July 2020 - September 2020

Project Funder

Children’s Investment Fund Foundation

ICRW Project Director

Heather Marlow


Although most countries in Sub-Saharan Africa (SSA) have made commitments to compulsory education and access to sexual and reproductive health (SRH) education and services, many girls and young women, particularly pregnant and young mothers, do not benefit. Keeping girls in school improves their long-term well-being and reduces their likelihood of exposure to HIV or other infectious diseases and contributes vastly to development. Strong positive relationships exist between women and girls’ educational attainment and their economic well-being and health outcomes. Knowing effective interventions and innovative programs that produce positive outcomes for girls can support smart investments and help bring promising initiatives to scale.

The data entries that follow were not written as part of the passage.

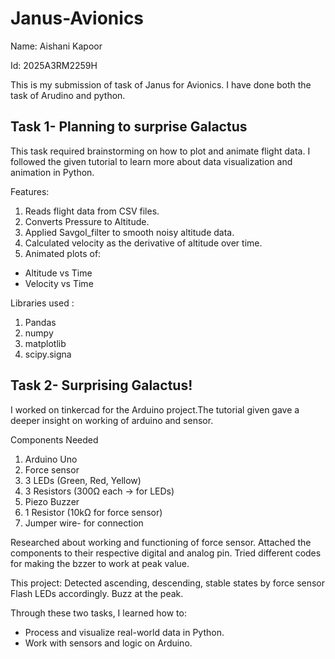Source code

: # Janus-Avionics
Name: Aishani Kapoor

Id: 2025A3RM2259H

This is my submission of task of Janus for Avionics. I have done both the task of Arudino and python.
## Task 1- Planning to surprise Galactus

This task required brainstorming on how to plot and animate flight data. I followed the given tutorial to learn more about data visualization and animation in Python.

Features:
1. Reads flight data from CSV files.
2. Converts Pressure to Altitude.
3. Applied Savgol_filter to smooth noisy altitude data.
4. Calculated velocity as the derivative of altitude over time.
5. Animated plots of:
  - Altitude vs Time  
  - Velocity vs Time

Libraries used :
1. Pandas
2. numpy
3. matplotlib
4. scipy.signa


## Task 2- Surprising Galactus!
I worked on tinkercad for the Arduino project.The tutorial given gave a deeper insight on working of arduino and sensor.

Components Needed
1. Arduino Uno
2. Force sensor
3. 3 LEDs (Green, Red, Yellow)
4. 3 Resistors (300Ω each → for LEDs)
5. Piezo Buzzer
6. 1 Resistor (10kΩ for force sensor)
7. Jumper wire- for connection

Researched about working and functioning of force sensor.
Attached the components to their respective digital and analog pin.
Tried different codes for making the bzzer to work at peak value.

This project:
Detected ascending, descending, stable states by force sensor
Flash LEDs accordingly.
Buzz at the peak.

Through these two tasks, I learned how to:  
- Process and visualize real-world data in Python.  
- Work with sensors and logic on Arduino.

What Did We Set Out to Do?

To support CIFF’s charitable focus on girls’ opportunities—including ensuring that they complete their education, gain critical life skills, and enjoy access to sustainable livelihoods in Africa—ICRW produced: 

  • A landscape analysis of innovations/interventions/programs in SSA with proven effectiveness and potential to keep girls in school and improve their SRH outcomes; and
  • A concept note for CIFF’s future programmatic and research engagement on girl-child education (GCE) and SRH issues in SSA.

What Methods did we use?

The landscape analysis was produced using mixed approachFirst, ICRW contacted 50 organizations at local, national, and regional levels working in education and SRH in Sub-Saharan Africa. Contacts shared  grey or peer-reviewed literature evaluating their programs. Concurrently, ICRW conducted a scoping review of white and gray literature (peer reviewed and non-peer reviewed sources, respectively) with a search strategy built by a research librarian and ICRW’s experts in systematic review best practices. Collected documents were systematically assessed for quality of research or evaluation design. Where identified programs were determined to be of high quality, ICRW conducted phone-based key informant interviews with study authors (either program implementers or researchers) in order to understand the history of the program, program challenges related to retention and enrollment, quality of program implementation, value for money, any deviations or adjustments as a result of challenges, sustainability and scale-up plans and major successes. 

Key Findings:

ICRW researchers summarized 10 programs that met the criteria for effectiveness. Findings showed that supporting families with cash or other subsidies (e.g., uniforms, school supplies, school fees) conditional on girls’ school attendance led to positive educational outcomes such as school enrollment, retention, grade attainment and literacy and numeracy.

Evidence for any association between GCE promotion and HIV prevention was limited. Gaps in the evidence caused by publication bias (i.e., a tendency away from sharing negative results) were also cautioned. ICRW presented the results to the CIFF team and discussed the findings.